Though unfortunately she wrote little, possibly due to her ideas that a woman's place was not to compose music, her work is recognised for its compositional skill. She is best known for her chamber music featuring the Viola, playing to its strengths, an insight gained by her own mastery of the instrument. During 1939 to 1942, the last prolific period near the end of her compositional career, Clarke's music found a new clarity, the influences of neoclassicism leading to greater emphasis on motives and tonal structure. One product of this period was her Passacaglia on an Old English Tune, which we featured next on the show, performed by Philip Dukes and Sophia Rahman.
This Passacaglia was based on a theme attributed to Thomas Tallis, lending that piece its modal flavour, and it is to Tallis that we turned to next, to an anthem which managed to survive the religious upheavals of 16th century England and find favour under both Edward VI and Elizabeth I. Today, it is a mainstay of the English Choral Tradition and one of my favourite pieces. The version I picked is performed by the Kings Singers, another mainstay of the English Choral Tradition. The Anthem, If Ye Love Me, by Thomas Tallis from their English Renaissance CD.
After this we went from Tallis to a composer who, like Rebecca Clarke featured earlier, used Tallis' music as a basis for his own in the Fantasia on a Theme by Thomas Tallis. Vaughan Williams is of course the man about whom I'm talking, composer of symphonies, chambler music, opera, choral music and film scores! In 1947, Vaughan Williams provided the music for the film Scott of the Antarctic and was so inspired by it, that he decided to incorporate some of the music into a symphony, his seventh. The score includes a literary quotation at the start of each of the five movements, from biblical sources, to poems, to Scott's own journal. We heard next the fourth movement of this symphony, whose own quotation is 'Love, all alike, no season known, nor clime/Nor hours, days, months, which are the rags of time'.

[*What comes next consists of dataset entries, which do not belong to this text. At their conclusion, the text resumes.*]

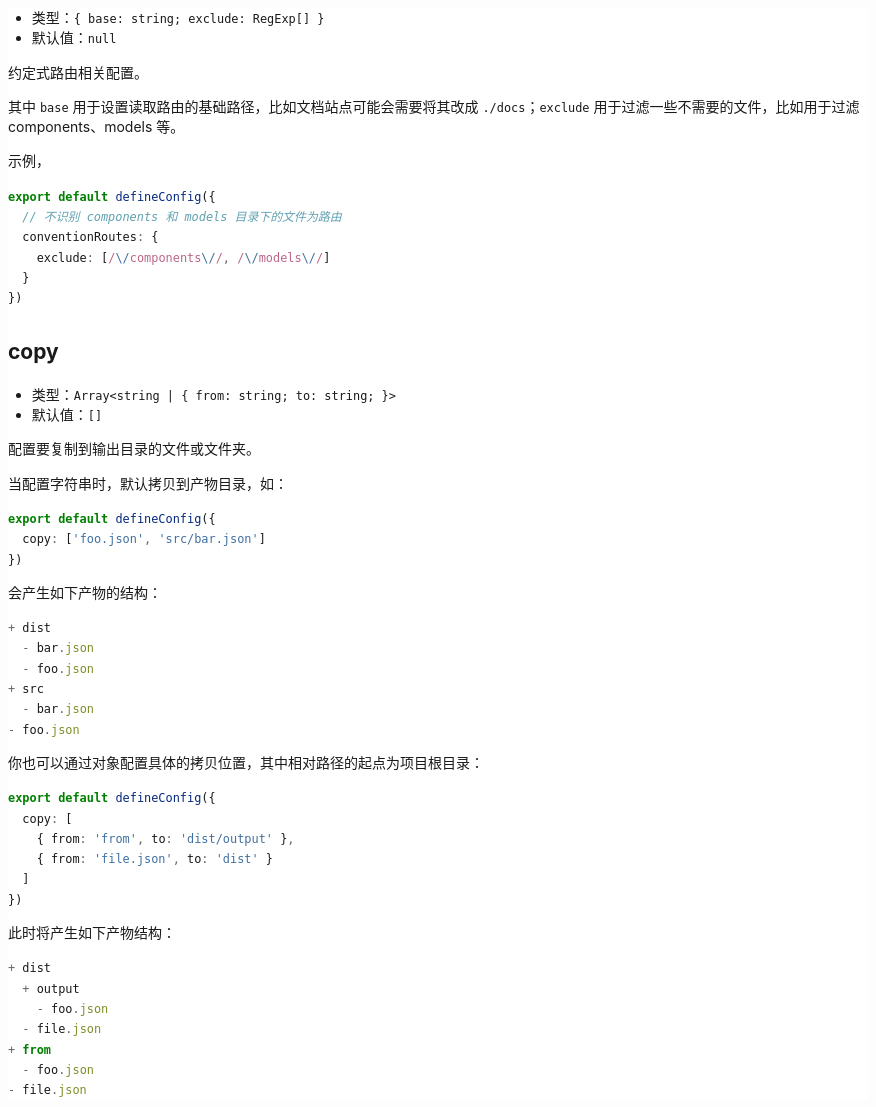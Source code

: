 - 类型：`{ base: string; exclude: RegExp[] }`
- 默认值：`null`

约定式路由相关配置。

其中 `base` 用于设置读取路由的基础路径，比如文档站点可能会需要将其改成 `./docs`；`exclude` 用于过滤一些不需要的文件，比如用于过滤 components、models 等。

示例，

```ts [config/config.ts]
export default defineConfig({
  // 不识别 components 和 models 目录下的文件为路由
  conventionRoutes: {
    exclude: [/\/components\//, /\/models\//]
  }
})
```

## copy

- 类型：`Array<string | { from: string; to: string; }>`
- 默认值：`[]`

配置要复制到输出目录的文件或文件夹。

当配置字符串时，默认拷贝到产物目录，如：

```ts [config/config.ts] {2}
export default defineConfig({
  copy: ['foo.json', 'src/bar.json']
})
```
会产生如下产物的结构：

```ts
+ dist
  - bar.json
  - foo.json
+ src
  - bar.json
- foo.json
```

你也可以通过对象配置具体的拷贝位置，其中相对路径的起点为项目根目录：

```ts [config/config.ts] {2-5}
export default defineConfig({
  copy: [
    { from: 'from', to: 'dist/output' },
    { from: 'file.json', to: 'dist' }
  ]
})
```
此时将产生如下产物结构：

```ts
+ dist
  + output
    - foo.json
  - file.json
+ from
  - foo.json
- file.json
```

After the Intermezzo from Vaugh William's Sinfonia Antarctica and with time running out I turned back to the opening theme of Festivals and also to Good Friday. Like other composers of his time, Vaughan Williams was involved with various festivals, (his Fantasia on a Theme by Thomas Tallis that we mentioned earlier, being premiered at The Three Choirs Festival). For nearly 50 years, from its first concert in 1905, he conducted the Leith Hill Music Festival at Dorking, writing much of his music with the Festival in mind. However, the work for which RVW is chiefly remembered there is probably not one of his own compositions, but the Bach St Matthew Passion. This was first performed in the town in 1931, a moving occassion dedicated to the composer's sister Margaret who had died earlier that year. Vaughan Williams had a deep love of Bach and had gone through the work page by page with the less than accomplished members of the chorus in order to achieve the performance he was after. Well, the St Matthew Passion is indeed a stunning work and there are few pieces more captivating than the Alto solo, Erbarme Dich. And so, we concluded this week's show with this aria performed by the superb counter tenor Andreas Scholl and the Collegium Vocale Gent under the direction of Philippe Herreweghe.